NorduGrid technical meeting

17-19 August 2005, Oslo

Minutes

Participants: Jukka, Patrick, Martin, Sigve, Vladimir, Irina, Andrei I., Andrei Z., Konstantin, Katarina, Niels, Arto, Juha, Kalle, Ferenc, Peter, Anders, Balázs, Csaba, Oxana, Aleksandr, Mattias (both at the minutes)

Wednesday 17 August

1. LHC@home

Jukka Klem:

Public resource computing, http://lchathome.cern.ch/. Based on BOINC

Executables downloaded PKI signed to ensure security.

Application example: tracking particles in the LHC beampipe (sixtrack). Used for accelerator design.

Motivate users... screen savers, leader boards, a.s.o.
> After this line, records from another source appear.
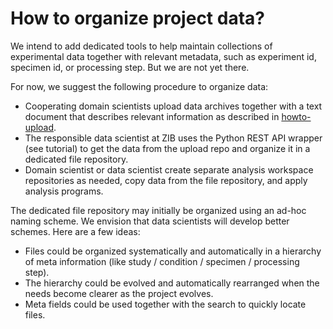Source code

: # How to organize project data?

We intend to add dedicated tools to help maintain collections of experimental
data together with relevant metadata, such as experiment id, specimen id, or
processing step.  But we are not yet there.

For now, we suggest the following procedure to organize data:

 - Cooperating domain scientists upload data archives together with a text
   document that describes relevant information as described in
   [howto-upload](./howto-upload.md).
 - The responsible data scientist at ZIB uses the Python REST API wrapper (see
   tutorial) to get the data from the upload repo and organize it in
   a dedicated file repository.
 - Domain scientist or data scientist create separate analysis workspace
   repositories as needed, copy data from the file repository, and apply
   analysis programs.

The dedicated file repository may initially be organized using an ad-hoc naming
scheme.  We envision that data scientists will develop better schemes.  Here
are a few ideas:

 - Files could be organized systematically and automatically in a hierarchy of
   meta information (like study / condition / specimen / processing step).
 - The hierarchy could be evolved and automatically rearranged when the needs
   become clearer as the project evolves.
 - Meta fields could be used together with the search to quickly locate files.

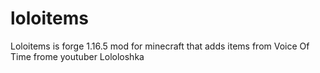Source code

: # loloitems
Loloitems is forge 1.16.5 mod for minecraft that adds items from Voice Of Time frome youtuber Lololoshka
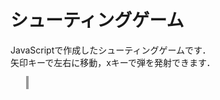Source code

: <head>
  <meta charset="utf-8">
    <style>
      #canvas {
        width: 640px;
        height: 480px;
        border: 2px solid #999;
        margin-left: 5%;
      }
    </style>
</head>

# シューティングゲーム
JavaScriptで作成したシューティングゲームです．  
矢印キーで左右に移動，xキーで弾を発射できます．

<canvas id="canvas"></canvas>
<script src="js/ShootingGame.js"></script>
New application clients (geant4 simulation, Higgs analysis).

Many options can be set in user preferences.

Check pointing to allow rebooting - application dependent.

2. Logger

Andrey Ivanov:

Logger performance is not sufficient in many use cases - why?

Suggested improvements:

Parallelisation (different strategies):

To do:

3. Reviewing task list

GUI - Ilja Livenson:

Taverna - graphical workflow management. Writing operations to support ng commands looks like possible task. Balázs says that is part of application for FP6.

Some problems with jarclib

To do: Define taverna components for nordugrid services.

Other

Backend/interface to SGE - ask Juha if finished. Close task on web page if done.

Interface to Condor: Done. There is a problem with big log being parsed very slowly. Problem needs a a fix. Mattias says sometimes running jobs can't be killed - it was decided to investigate such job next time it is noticed.

RTE - Installation on demand - how it could be done? etc... Will be in FP6 application. Discussion did not lead to anything useful. It is necessary to find somebody to make some review about people requirements about software installation and advertisements.

Re-scheduling, re-submission, recovery: Done, has to be removed from the web page.

Cross-cluster parallelism: Does not really work anyway.

Benchmarks - urge cluster administrators to publish more benchmarks. Instructions and suggested benchmarks must be published. Ask people from computing centers for advice.

Suggestion to print power of grid in benchmarks units on monitor page :) Not really serious.

Mattias to think if it would be possible to parallelize submission even more.

Automatic compression of data - better encoding - somebody from Finland is working in similar direction. But no more information.

Support for interactive tasks: somebody to put together strict and sane requirements. It was agreed that at least minimal level of dual-way interactivity is needed in realtime - stdin/stdout/stderr through FIFO like in UNICORE. Solution must be discussed on mailing list before implementing.To Do: Write specification and use cases.

Automatic registr. of cached files - task is done, to remove from web page.

Support for clasters without NFS - task is done.

MyProxy - accelerate work on support for MyProxy. Discussion leads to solution that we need it. To be added to xRSL like credentialserver=myproxy://hostname:port.

Make session directory writable through GRidFTP interface during execution of job through option in xRSL - one more step toward ineractive jobs. Information in InfoSys about type of session directory must be added. Suggested possible name and values:
session_directory_type = shared,private,read_only,read_write.

A.K. to update Logger UR and announce that on mailing list.

Thursday 18 August, Friday 19 August

Reports from NIIF

Ferenc Szalai:

Distributed storage for LHC Service Challenge:

Anders Wäänänen:

Other

Balazs asks Mattias please read infosystem document.

Obsolete attributes in xRSL were detected: lrmstype, savestate - should be removed from documentation.

A.K to add appendix to one of documents about GACL syntax and allowed elements.

ARC is accepting JSDL - so far in minimal way. Currently supported on GM side. A.K. to write converter classes (to be used by userinterface). ARC extensions to JSDL discussed and mostly accepted. More elements to be added to extensions:
join
session_directory_type - SessionType
RTE version - needs relation type

rerun counter - maybe current default is too low. Make clear message to user if job runs out of rerun tries.